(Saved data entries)
* * *

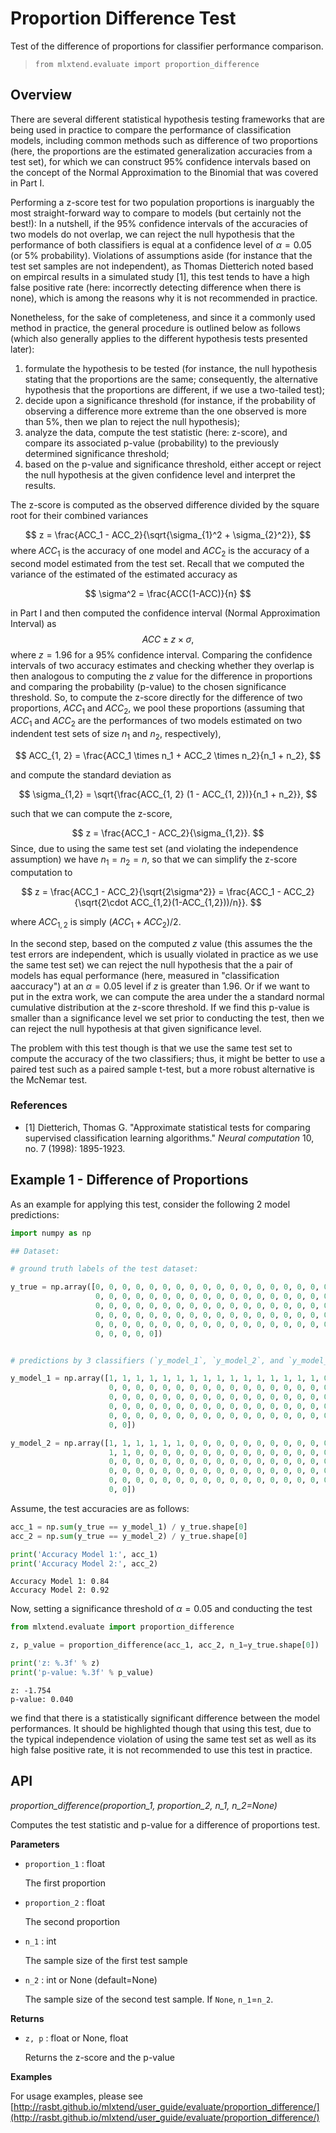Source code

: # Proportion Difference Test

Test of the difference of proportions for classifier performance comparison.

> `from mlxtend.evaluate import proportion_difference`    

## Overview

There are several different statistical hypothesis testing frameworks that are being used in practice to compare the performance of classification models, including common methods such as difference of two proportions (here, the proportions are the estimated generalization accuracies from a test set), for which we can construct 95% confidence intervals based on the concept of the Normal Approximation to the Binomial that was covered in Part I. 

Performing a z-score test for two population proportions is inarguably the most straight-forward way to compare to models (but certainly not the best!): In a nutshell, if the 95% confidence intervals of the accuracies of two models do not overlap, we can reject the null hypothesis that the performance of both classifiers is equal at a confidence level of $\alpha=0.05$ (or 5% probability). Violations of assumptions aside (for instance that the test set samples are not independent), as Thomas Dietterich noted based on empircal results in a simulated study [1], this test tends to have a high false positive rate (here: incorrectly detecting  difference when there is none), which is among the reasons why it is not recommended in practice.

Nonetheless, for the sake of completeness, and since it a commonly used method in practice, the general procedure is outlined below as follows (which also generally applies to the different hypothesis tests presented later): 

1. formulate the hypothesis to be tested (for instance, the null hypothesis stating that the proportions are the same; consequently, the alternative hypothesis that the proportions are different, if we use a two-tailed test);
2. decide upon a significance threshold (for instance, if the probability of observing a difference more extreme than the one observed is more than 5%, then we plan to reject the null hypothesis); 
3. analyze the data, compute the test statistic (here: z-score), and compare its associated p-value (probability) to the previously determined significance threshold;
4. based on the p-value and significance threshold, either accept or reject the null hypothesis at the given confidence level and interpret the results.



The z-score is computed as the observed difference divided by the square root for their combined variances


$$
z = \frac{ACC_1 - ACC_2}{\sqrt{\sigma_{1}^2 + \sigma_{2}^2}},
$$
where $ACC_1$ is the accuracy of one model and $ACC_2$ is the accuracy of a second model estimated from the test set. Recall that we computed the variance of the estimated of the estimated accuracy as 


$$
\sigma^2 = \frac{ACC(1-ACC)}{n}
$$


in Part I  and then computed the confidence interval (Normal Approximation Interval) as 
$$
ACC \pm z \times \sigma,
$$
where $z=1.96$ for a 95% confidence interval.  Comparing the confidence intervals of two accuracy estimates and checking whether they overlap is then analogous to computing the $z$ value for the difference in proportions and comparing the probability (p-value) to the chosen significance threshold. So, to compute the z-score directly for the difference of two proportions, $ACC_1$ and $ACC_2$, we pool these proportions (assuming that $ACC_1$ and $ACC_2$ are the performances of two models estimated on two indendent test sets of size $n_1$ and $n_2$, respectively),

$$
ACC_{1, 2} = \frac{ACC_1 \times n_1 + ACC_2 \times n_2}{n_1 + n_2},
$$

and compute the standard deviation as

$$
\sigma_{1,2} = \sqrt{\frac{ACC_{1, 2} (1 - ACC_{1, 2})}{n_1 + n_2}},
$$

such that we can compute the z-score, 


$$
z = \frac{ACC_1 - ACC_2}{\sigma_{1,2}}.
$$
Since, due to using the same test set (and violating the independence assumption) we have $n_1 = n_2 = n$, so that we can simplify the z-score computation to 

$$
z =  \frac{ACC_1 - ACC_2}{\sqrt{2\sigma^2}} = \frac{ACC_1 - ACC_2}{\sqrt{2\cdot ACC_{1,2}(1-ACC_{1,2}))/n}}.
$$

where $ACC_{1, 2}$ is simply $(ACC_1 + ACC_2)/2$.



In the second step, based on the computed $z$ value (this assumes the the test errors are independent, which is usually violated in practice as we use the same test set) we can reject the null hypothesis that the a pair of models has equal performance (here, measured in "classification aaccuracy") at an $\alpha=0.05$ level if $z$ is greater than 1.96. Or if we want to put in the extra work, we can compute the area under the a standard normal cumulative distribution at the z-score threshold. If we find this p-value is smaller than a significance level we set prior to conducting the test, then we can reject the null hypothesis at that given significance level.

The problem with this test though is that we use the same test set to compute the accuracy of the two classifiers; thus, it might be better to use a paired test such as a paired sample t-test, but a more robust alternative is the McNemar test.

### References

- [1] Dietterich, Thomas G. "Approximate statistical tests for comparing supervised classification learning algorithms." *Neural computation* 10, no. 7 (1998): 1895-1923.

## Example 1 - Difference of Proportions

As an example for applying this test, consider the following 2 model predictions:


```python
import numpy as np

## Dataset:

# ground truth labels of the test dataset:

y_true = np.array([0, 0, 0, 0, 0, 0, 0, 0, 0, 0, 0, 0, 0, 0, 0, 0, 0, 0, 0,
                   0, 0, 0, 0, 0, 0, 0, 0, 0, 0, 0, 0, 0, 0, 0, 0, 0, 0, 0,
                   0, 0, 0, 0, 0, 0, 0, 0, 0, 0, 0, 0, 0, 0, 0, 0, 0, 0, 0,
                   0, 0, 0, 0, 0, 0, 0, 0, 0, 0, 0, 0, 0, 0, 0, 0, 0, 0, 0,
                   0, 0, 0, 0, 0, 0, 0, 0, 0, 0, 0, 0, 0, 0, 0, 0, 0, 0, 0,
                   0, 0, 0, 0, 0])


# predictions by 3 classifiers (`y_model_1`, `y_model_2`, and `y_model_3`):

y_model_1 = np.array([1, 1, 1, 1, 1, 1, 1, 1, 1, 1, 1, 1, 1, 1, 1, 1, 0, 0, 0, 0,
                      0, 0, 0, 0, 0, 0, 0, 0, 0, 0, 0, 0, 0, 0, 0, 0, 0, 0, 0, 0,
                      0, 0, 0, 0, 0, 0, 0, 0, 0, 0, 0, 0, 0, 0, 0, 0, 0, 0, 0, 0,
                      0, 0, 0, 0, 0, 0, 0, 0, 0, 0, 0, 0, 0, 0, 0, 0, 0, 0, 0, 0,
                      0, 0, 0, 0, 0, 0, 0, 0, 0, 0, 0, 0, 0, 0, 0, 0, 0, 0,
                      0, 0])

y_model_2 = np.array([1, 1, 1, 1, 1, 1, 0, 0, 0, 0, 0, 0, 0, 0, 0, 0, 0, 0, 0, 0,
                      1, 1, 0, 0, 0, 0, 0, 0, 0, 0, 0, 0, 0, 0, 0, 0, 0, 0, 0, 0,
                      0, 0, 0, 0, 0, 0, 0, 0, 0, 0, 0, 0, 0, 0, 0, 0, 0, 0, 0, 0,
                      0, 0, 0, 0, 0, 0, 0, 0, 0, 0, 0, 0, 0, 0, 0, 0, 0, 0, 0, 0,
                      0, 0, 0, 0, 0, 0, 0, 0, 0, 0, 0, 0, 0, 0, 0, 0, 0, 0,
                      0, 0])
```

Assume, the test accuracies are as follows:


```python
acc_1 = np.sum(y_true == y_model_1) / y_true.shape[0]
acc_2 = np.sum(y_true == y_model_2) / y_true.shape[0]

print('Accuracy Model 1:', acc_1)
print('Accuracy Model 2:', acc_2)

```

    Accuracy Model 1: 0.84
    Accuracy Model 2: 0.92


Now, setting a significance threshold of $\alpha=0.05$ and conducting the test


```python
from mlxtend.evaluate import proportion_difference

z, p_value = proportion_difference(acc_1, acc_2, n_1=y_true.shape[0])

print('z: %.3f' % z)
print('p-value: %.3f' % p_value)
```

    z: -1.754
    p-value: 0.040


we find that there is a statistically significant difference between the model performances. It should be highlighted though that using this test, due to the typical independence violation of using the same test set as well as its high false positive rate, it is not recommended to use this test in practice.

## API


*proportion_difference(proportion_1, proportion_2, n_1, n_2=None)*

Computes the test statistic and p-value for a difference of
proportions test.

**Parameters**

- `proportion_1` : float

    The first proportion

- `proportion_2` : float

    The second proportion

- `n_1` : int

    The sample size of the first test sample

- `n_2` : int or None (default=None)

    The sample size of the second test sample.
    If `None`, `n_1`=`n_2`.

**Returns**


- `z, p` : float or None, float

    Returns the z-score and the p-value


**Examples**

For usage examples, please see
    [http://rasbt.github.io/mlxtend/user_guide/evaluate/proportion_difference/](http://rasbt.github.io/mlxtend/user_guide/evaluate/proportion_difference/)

* * *

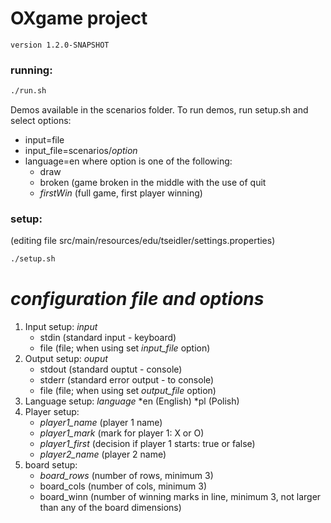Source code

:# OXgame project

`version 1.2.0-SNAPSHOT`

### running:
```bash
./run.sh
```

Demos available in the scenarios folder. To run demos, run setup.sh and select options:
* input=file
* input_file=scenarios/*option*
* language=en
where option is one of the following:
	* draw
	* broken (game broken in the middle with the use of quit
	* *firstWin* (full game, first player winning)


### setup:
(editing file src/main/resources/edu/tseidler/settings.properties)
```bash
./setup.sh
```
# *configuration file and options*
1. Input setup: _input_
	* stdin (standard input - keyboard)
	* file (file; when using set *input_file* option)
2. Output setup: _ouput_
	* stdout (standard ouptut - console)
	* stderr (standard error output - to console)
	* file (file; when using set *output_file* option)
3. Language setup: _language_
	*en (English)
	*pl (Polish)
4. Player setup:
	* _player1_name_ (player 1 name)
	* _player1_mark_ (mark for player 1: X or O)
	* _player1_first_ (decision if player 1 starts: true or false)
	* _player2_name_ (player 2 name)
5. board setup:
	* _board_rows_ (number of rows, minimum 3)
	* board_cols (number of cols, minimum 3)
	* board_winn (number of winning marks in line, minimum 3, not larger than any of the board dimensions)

* * *

**WORK REQUEST:**
Locate the word "Part" in the records above, and return each line that has it.

**SOLUTION:**
There are several different statistical hypothesis testing frameworks that are being used in practice to compare the performance of classification models, including common methods such as difference of two proportions (here, the proportions are the estimated generalization accuracies from a test set), for which we can construct 95% confidence intervals based on the concept of the Normal Approximation to the Binomial that was covered in Part I. 
in Part I  and then computed the confidence interval (Normal Approximation Interval) as 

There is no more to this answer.